Penyanyi terdiri dari pria dan wanita (sepasang) yang disebut perkolong-kolong. Biduan ini mengenakan pakaian adat karo dan biasanya memiliki suara yang enak didengar serta pintar saling beradu pantun atau “ejekan”. Lagu-lagu yang dinyanyikan disesuaikan dengan acara yang telah tertata oleh kelaziman yang ada. Lagu pertama biasanya adalah lagu “Pemasu-masun” dengan lirik mendoakan agar segenap masyarakat yang ada pada acara tersebut diberikan kelimpahan rahmat, rezeki, kesehatan dan umur panjang serta kedamaian dari Tuhan Yang Maha Kuasa.
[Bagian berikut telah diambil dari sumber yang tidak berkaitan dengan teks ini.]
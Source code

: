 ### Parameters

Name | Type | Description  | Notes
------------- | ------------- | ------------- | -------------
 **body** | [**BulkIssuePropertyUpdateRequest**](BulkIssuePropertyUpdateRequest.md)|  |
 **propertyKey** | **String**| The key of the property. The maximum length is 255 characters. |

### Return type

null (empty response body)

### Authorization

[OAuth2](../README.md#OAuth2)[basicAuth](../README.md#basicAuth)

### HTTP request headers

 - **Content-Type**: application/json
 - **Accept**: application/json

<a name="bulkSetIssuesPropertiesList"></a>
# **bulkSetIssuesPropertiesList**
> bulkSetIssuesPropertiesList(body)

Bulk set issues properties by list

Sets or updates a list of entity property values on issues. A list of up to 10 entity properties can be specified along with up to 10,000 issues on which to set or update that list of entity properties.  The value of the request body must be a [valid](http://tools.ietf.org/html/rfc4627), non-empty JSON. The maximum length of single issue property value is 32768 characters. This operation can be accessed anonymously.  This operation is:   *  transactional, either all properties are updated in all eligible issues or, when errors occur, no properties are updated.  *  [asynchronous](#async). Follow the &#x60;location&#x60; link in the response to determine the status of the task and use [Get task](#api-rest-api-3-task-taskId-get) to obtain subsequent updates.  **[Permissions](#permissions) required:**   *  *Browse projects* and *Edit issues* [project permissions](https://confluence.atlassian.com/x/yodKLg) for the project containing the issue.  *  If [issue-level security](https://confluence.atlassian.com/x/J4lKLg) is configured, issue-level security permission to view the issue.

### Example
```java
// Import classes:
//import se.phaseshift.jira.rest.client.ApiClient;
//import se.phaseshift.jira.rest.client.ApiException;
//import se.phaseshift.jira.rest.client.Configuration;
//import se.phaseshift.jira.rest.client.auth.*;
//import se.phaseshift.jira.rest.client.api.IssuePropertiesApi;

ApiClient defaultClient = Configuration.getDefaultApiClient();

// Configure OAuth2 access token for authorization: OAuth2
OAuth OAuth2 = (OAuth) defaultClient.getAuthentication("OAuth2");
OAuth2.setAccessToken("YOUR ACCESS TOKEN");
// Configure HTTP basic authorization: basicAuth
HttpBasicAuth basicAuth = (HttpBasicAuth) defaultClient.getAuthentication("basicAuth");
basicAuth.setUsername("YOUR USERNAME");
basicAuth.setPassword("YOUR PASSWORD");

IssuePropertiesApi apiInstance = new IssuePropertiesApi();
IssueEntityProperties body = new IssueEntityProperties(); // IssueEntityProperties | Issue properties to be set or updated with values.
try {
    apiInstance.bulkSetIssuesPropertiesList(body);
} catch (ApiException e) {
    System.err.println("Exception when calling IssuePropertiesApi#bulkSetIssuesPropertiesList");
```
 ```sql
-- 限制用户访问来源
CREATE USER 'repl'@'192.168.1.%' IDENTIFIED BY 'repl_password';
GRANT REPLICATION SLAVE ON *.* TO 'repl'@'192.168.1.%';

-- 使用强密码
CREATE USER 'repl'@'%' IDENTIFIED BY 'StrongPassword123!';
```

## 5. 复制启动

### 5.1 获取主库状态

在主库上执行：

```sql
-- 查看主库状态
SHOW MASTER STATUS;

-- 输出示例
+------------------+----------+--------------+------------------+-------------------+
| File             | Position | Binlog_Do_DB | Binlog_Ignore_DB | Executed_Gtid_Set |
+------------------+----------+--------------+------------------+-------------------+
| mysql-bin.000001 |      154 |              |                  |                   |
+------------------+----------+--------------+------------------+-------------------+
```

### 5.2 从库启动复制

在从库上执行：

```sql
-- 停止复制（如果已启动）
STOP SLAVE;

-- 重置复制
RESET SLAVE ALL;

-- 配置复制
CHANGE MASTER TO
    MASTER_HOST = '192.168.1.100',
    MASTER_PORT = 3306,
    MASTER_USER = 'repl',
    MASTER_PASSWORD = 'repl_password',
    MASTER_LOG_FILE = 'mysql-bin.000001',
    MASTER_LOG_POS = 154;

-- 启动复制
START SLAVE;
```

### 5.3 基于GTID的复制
Sembari biduan bernyanyi ; semua panitia dan tamu undangan diajak menari diatas panggung.
Lagu pembukaan bernada sentimentil ini diringi serunai, penganak, gong dan anak gung (semacam gamelan) membuat suasana religius dan syahdu. Seusai lagu pemasu-masun simalungun rakyat, selanjutnya biduan menyanyikan lagu-lagu permintaan yang diikuti dengan tarian dari masing-masing “marga” (pam) yang ada. Para penari harus berpasangan dengan istrinya atau jika belum menikah berpasangan dengan impal (pariban)nya. Kesempatan ini biasanya digunakan muda-mudi untuk berkenalan atau lebih mengintensifkan perkenalan yang telah dijalin.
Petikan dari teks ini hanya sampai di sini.